Every line below between the one holding "Dr. B.B. Dash, head" and the one holding "All around Puri, people", inclusive, should be copied exactly, and no other line.

[[ DATA FOR PROCESSING, beginning ]]

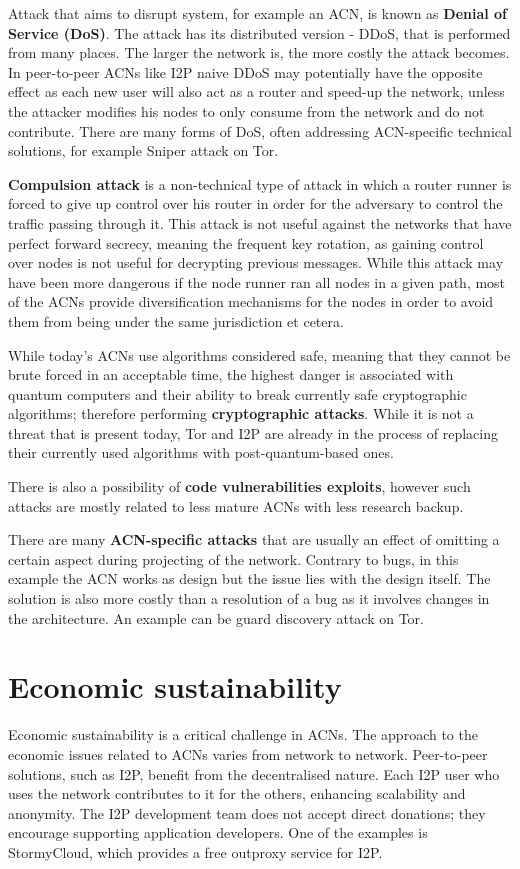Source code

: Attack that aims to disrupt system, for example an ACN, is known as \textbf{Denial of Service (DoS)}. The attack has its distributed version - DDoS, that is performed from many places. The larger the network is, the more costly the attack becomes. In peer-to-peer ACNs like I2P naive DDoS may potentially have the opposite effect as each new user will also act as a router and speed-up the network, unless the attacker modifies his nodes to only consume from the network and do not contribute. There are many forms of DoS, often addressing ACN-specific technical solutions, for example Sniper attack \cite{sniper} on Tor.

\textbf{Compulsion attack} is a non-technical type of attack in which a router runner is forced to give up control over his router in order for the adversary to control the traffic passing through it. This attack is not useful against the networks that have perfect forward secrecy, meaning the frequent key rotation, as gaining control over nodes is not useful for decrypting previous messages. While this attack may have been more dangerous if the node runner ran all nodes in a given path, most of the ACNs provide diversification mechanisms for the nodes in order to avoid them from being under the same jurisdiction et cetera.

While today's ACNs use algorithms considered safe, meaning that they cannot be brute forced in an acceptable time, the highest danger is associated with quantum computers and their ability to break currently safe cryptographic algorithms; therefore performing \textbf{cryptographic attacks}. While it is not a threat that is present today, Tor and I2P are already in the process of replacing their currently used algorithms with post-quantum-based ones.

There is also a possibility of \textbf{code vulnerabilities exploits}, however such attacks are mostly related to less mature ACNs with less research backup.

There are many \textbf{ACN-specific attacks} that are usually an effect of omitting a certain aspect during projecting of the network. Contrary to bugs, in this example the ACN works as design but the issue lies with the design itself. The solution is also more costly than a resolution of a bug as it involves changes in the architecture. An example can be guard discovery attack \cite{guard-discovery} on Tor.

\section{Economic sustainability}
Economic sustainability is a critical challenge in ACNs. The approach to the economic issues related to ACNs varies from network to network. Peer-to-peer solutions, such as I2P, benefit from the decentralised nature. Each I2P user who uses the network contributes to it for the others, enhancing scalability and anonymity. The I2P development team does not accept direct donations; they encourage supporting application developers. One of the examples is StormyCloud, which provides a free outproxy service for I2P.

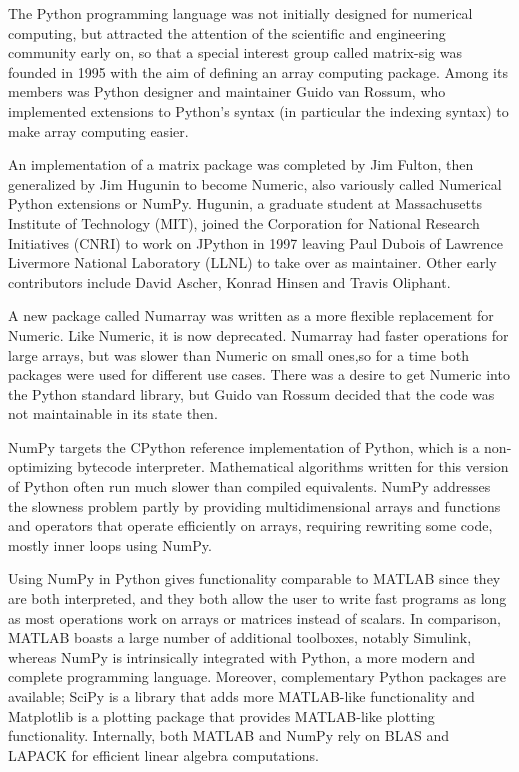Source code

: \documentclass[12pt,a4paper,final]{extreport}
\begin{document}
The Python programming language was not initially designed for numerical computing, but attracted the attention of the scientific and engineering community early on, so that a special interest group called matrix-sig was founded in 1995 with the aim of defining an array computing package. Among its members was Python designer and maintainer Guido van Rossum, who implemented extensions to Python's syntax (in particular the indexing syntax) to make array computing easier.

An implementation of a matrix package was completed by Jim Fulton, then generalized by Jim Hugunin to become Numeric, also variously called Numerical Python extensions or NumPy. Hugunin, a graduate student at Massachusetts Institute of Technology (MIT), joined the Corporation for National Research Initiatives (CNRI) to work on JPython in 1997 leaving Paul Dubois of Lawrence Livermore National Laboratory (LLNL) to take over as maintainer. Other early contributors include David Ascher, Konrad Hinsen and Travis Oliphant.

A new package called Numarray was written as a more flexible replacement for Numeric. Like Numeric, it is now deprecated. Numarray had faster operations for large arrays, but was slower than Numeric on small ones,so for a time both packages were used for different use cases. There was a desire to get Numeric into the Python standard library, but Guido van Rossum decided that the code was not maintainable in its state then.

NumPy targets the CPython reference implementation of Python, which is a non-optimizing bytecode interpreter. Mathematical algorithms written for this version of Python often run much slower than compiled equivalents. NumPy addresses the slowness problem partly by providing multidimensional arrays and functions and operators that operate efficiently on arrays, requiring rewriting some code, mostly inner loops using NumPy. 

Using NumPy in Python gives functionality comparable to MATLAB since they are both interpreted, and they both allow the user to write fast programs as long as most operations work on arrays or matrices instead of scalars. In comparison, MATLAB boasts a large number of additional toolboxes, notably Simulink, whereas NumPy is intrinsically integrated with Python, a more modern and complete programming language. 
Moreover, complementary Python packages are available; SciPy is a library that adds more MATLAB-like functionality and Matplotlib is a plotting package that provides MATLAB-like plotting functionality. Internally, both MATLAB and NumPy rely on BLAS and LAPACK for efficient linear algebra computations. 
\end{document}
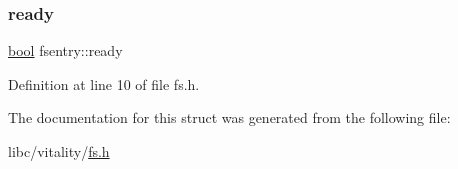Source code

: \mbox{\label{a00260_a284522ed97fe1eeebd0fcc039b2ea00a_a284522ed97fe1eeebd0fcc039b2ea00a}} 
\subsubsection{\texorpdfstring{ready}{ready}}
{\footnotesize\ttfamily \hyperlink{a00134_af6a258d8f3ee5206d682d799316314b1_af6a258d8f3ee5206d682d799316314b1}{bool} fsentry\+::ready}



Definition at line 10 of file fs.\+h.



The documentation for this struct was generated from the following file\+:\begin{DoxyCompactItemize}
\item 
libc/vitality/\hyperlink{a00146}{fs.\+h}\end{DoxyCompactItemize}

[[ DATA FOR PROCESSING, end ]]
[[ DATA FOR PROCESSING, beginning ]]

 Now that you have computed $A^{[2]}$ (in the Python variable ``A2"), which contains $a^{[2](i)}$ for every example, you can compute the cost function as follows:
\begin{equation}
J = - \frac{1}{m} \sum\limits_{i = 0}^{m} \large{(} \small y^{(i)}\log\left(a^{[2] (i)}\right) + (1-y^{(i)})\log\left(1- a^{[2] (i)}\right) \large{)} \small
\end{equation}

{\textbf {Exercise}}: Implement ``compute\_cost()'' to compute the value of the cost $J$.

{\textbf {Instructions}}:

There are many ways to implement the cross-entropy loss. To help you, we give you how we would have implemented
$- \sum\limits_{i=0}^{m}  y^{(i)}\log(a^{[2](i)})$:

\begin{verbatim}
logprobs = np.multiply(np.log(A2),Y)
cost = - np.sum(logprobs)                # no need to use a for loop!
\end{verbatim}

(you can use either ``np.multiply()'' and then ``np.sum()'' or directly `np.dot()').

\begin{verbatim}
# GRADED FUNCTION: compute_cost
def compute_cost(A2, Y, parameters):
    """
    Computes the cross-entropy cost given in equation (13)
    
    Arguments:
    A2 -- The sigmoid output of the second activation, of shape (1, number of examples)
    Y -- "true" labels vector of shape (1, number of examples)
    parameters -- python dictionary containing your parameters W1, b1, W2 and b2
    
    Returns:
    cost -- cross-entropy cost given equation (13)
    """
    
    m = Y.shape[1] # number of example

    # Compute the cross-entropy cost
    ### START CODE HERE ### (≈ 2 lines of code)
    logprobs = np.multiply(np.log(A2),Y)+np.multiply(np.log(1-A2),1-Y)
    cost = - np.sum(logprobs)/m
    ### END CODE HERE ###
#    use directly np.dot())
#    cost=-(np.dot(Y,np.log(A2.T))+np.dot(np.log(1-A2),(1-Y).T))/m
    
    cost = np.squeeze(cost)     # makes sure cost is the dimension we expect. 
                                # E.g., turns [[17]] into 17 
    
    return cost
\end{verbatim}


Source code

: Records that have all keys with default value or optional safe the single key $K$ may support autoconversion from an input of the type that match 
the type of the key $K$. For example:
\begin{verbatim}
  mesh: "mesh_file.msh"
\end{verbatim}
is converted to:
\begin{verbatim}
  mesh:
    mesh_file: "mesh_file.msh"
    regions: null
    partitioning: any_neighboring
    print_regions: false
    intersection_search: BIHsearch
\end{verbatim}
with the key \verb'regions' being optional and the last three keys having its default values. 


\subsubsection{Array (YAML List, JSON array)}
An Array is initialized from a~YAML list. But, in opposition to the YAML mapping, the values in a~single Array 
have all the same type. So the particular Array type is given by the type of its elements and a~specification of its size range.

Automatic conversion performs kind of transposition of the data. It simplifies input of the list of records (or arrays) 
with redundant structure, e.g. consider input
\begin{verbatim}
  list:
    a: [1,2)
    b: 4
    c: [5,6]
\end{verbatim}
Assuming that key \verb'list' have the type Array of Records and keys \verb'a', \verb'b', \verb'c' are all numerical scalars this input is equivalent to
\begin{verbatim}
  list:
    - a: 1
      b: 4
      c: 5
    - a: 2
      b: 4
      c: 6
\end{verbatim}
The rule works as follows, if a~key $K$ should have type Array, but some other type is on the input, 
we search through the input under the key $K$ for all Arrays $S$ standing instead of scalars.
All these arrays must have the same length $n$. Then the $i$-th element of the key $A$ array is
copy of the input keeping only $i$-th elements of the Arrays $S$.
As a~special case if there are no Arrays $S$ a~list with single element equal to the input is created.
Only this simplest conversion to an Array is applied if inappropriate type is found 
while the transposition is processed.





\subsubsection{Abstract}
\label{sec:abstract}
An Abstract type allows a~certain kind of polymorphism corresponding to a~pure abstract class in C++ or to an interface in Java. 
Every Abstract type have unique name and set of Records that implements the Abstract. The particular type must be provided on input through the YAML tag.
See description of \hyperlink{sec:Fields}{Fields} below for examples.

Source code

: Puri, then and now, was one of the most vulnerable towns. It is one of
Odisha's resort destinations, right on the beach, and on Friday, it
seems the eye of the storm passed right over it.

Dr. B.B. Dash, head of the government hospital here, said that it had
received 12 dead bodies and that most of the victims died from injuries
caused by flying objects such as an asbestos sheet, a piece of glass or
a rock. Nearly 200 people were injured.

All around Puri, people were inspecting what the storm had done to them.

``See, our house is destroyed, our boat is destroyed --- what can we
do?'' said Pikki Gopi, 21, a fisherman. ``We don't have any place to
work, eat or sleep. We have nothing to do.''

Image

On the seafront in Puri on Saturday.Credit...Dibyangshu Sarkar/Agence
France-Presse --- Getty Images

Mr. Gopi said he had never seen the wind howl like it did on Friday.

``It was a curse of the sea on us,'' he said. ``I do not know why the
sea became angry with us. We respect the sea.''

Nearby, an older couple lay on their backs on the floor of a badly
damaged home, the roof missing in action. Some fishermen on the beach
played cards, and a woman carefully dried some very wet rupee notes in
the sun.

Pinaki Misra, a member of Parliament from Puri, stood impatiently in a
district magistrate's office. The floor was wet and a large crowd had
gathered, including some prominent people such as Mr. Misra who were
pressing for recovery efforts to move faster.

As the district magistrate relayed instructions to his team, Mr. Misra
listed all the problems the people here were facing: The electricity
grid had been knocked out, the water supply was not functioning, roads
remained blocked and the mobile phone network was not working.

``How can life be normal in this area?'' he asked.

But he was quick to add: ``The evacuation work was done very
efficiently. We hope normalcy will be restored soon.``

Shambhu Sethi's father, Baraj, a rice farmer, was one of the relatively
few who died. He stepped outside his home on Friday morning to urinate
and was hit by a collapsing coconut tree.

[[ DATA FOR PROCESSING, end ]]

PROBLEM SOLUTION
Dr. B.B. Dash, head of the government hospital here, said that it had
received 12 dead bodies and that most of the victims died from injuries
caused by flying objects such as an asbestos sheet, a piece of glass or
a rock. Nearly 200 people were injured.

All around Puri, people were inspecting what the storm had done to them.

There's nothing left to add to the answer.